Another cereal pulse combination famous in Indore is ‘Dal Pakwan.’ Pakwans are crispy poppadum-like flatbreads that are deep-fired. Dal is a Bengal gram curry where the split Bengal gram is boiled and tempered with mustard seeds, cumin, curry leaves and a medley of spices. It is popular as a main dish for breakfast, lunch or dinner. You will see a big patila (pot) of dal always simmering on a stall. A ladleful of dal is served with the crisp pakwan and garnished with chopped coriander leaves.

Dal Pakwan

Sabudana Wada and Khichadi

Traditionally preferred during fasting sabudana (tapioca or sago pearl-like translucent balls) is eaten even otherwise here. It can be made into a khichadi/dry gruel by adding potatoes, crushed peanuts that are tempered with curry leaves, and assorted spices. The other popular options are the wadas or fritters that are deep fried, crisp and golden brown.

Sabudana Wadas being fried and ready to eat @Rafiq Somani

Khopra Pattice

These are crisp golden-brown pattice or patties that are stuffed with a mixture of grated khopra (coconut), dry fruits and spices. The pattice are usually served with sweet and tangy tamarind chutney, spicy green chutney, and dry spice masala powder. We tried the khopra pattice at Vijay Chaat House at Chappan Dukkan.

Sabudana Wada and Khopra Pattice @Rafiq Somani

Dahi Bada

The badas are made of ground lentil balls that are deep-fried and then soaked in water. The water is next drained from badas, after which they are dipped in generous beaten dahi or yoghurt. They are then served with sweet, sour, spicy chutneys and garnished with chaat masala.

Dahi Bada


This is disc-shaped, deep-fried snack with a crisp outer shell made with flour. The shell is stuffed with either sweet or salted fillings. The most common stuffing is a combination of moong dal (split green gram) and spices like chilli, cumin and others. The salted kachori is served with tangy tamarind chutney, spicy green chutney and sprinkled with chaat masala.

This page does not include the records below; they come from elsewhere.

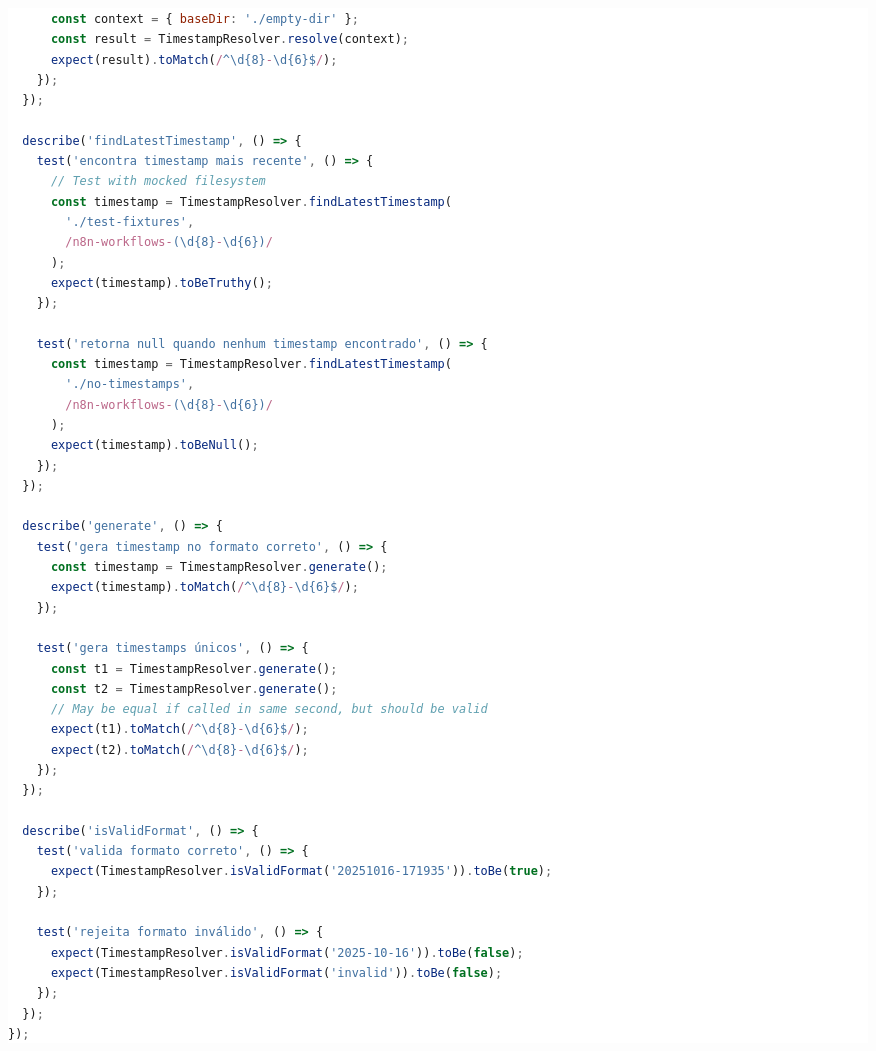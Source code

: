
 ```javascript
      const context = { baseDir: './empty-dir' };
      const result = TimestampResolver.resolve(context);
      expect(result).toMatch(/^\d{8}-\d{6}$/);
    });
  });

  describe('findLatestTimestamp', () => {
    test('encontra timestamp mais recente', () => {
      // Test with mocked filesystem
      const timestamp = TimestampResolver.findLatestTimestamp(
        './test-fixtures',
        /n8n-workflows-(\d{8}-\d{6})/
      );
      expect(timestamp).toBeTruthy();
    });

    test('retorna null quando nenhum timestamp encontrado', () => {
      const timestamp = TimestampResolver.findLatestTimestamp(
        './no-timestamps',
        /n8n-workflows-(\d{8}-\d{6})/
      );
      expect(timestamp).toBeNull();
    });
  });

  describe('generate', () => {
    test('gera timestamp no formato correto', () => {
      const timestamp = TimestampResolver.generate();
      expect(timestamp).toMatch(/^\d{8}-\d{6}$/);
    });

    test('gera timestamps únicos', () => {
      const t1 = TimestampResolver.generate();
      const t2 = TimestampResolver.generate();
      // May be equal if called in same second, but should be valid
      expect(t1).toMatch(/^\d{8}-\d{6}$/);
      expect(t2).toMatch(/^\d{8}-\d{6}$/);
    });
  });

  describe('isValidFormat', () => {
    test('valida formato correto', () => {
      expect(TimestampResolver.isValidFormat('20251016-171935')).toBe(true);
    });

    test('rejeita formato inválido', () => {
      expect(TimestampResolver.isValidFormat('2025-10-16')).toBe(false);
      expect(TimestampResolver.isValidFormat('invalid')).toBe(false);
    });
  });
});
```
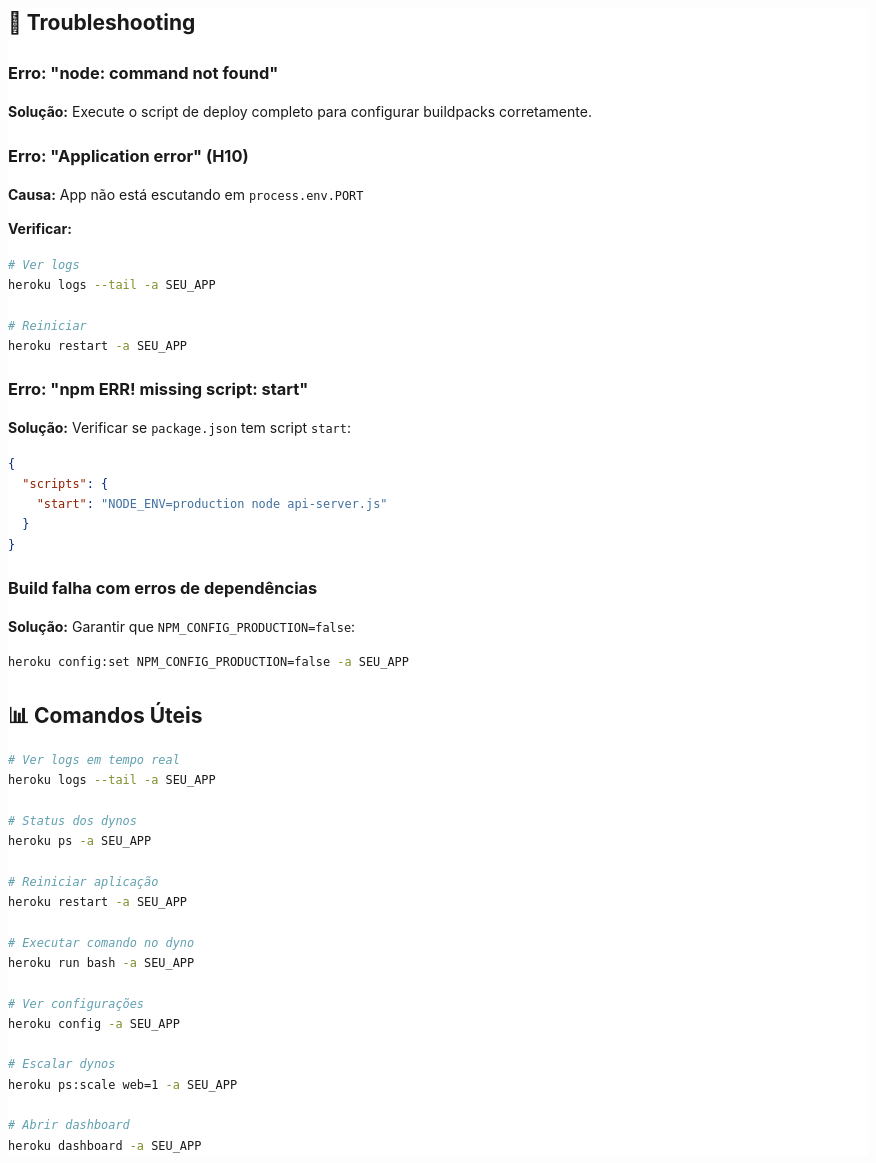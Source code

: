 ## 🐛 Troubleshooting

### Erro: "node: command not found"
**Solução:** Execute o script de deploy completo para configurar buildpacks corretamente.

### Erro: "Application error" (H10)
**Causa:** App não está escutando em `process.env.PORT`

**Verificar:**
```bash
# Ver logs
heroku logs --tail -a SEU_APP

# Reiniciar
heroku restart -a SEU_APP
```

### Erro: "npm ERR! missing script: start"
**Solução:** Verificar se `package.json` tem script `start`:
```json
{
  "scripts": {
    "start": "NODE_ENV=production node api-server.js"
  }
}
```

### Build falha com erros de dependências
**Solução:** Garantir que `NPM_CONFIG_PRODUCTION=false`:
```bash
heroku config:set NPM_CONFIG_PRODUCTION=false -a SEU_APP
```

## 📊 Comandos Úteis

```bash
# Ver logs em tempo real
heroku logs --tail -a SEU_APP

# Status dos dynos
heroku ps -a SEU_APP

# Reiniciar aplicação
heroku restart -a SEU_APP

# Executar comando no dyno
heroku run bash -a SEU_APP

# Ver configurações
heroku config -a SEU_APP

# Escalar dynos
heroku ps:scale web=1 -a SEU_APP

# Abrir dashboard
heroku dashboard -a SEU_APP
```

Kachori served with assorted chutneys


This is a triangular cone-shaped, deep-fried snack with a crisp wheat flour outer shell. The stuffing is usually mashed potatoes, boiled peas and mix of spices. Like kachori here, too, you can have them with sweet and sour chutney or spicy chutney or plain.

Samosa @Rafiq Somani


After all that spicy and fiery food, you can cool off your taste buds with ‘Kulfi’ or Indian ice cream. These are available in stick form, a matka/earthen pot, or as slices. Kesar (saffron), pista (pistachio), and malai (cream) are the flavours you can pick and choose from.



Pani puri in six different flavours like garlic, mint, hing (asafoetida), amchur (mango), sweet, sour imli (tamarind) is a hot favourite. Crispy hollow fried dough balls or puris are stuffed with mashed potatoes, ragda (boiled peas) and dipped in the pani or flavoured water of your choice and served in small vatis or bowls. Bhel, sev puri, papdi chaat, kachori chaat, and Delhi chaat are other favourites. These chaats are a sensory overload for newcomers. But one bite, you will surely ask for more and lick your fingers after eating. That’s why they get their name ‘chaat’, which means ‘to lick.’

Assorted Ingredients for making chaat @Rafiq Somani

Best places to eat street foods in Indore

Sarafa Bazar is a jewellery market by day and serves street food by night. It is located near the Rajwada. Another favourite is Chappan Dukan, a cluster of 56 shops in the upscale Plasia area in Indore. This is a good choice if you want to try street foods during the day. The famous Vijay Chaat House, Aakash Namkeen and others have their outlets here. We explored Chappan Dukan during the day and were suitably rewarded with the sensory food delights of Indore street foods. As we left, we spotted a kiosk called Childhood Memories, selling an array of street fruits and berries we had when young. Imli (tamarind), ber (jujube), wood apple, star fruit, guavas, etc., left us drooling and nostalgic.

Chappan Dukan @Rafiq Somani
Childhood Memories @Rafiq Somani


Nearest Airport: Indore has the Devi Ahiliyabai Holkar Airport with connectivity to major cities in India.

Where to stay: We stayed at the Indore Marriott Hotel. You can do a net search for hotels depending on budget and comfort.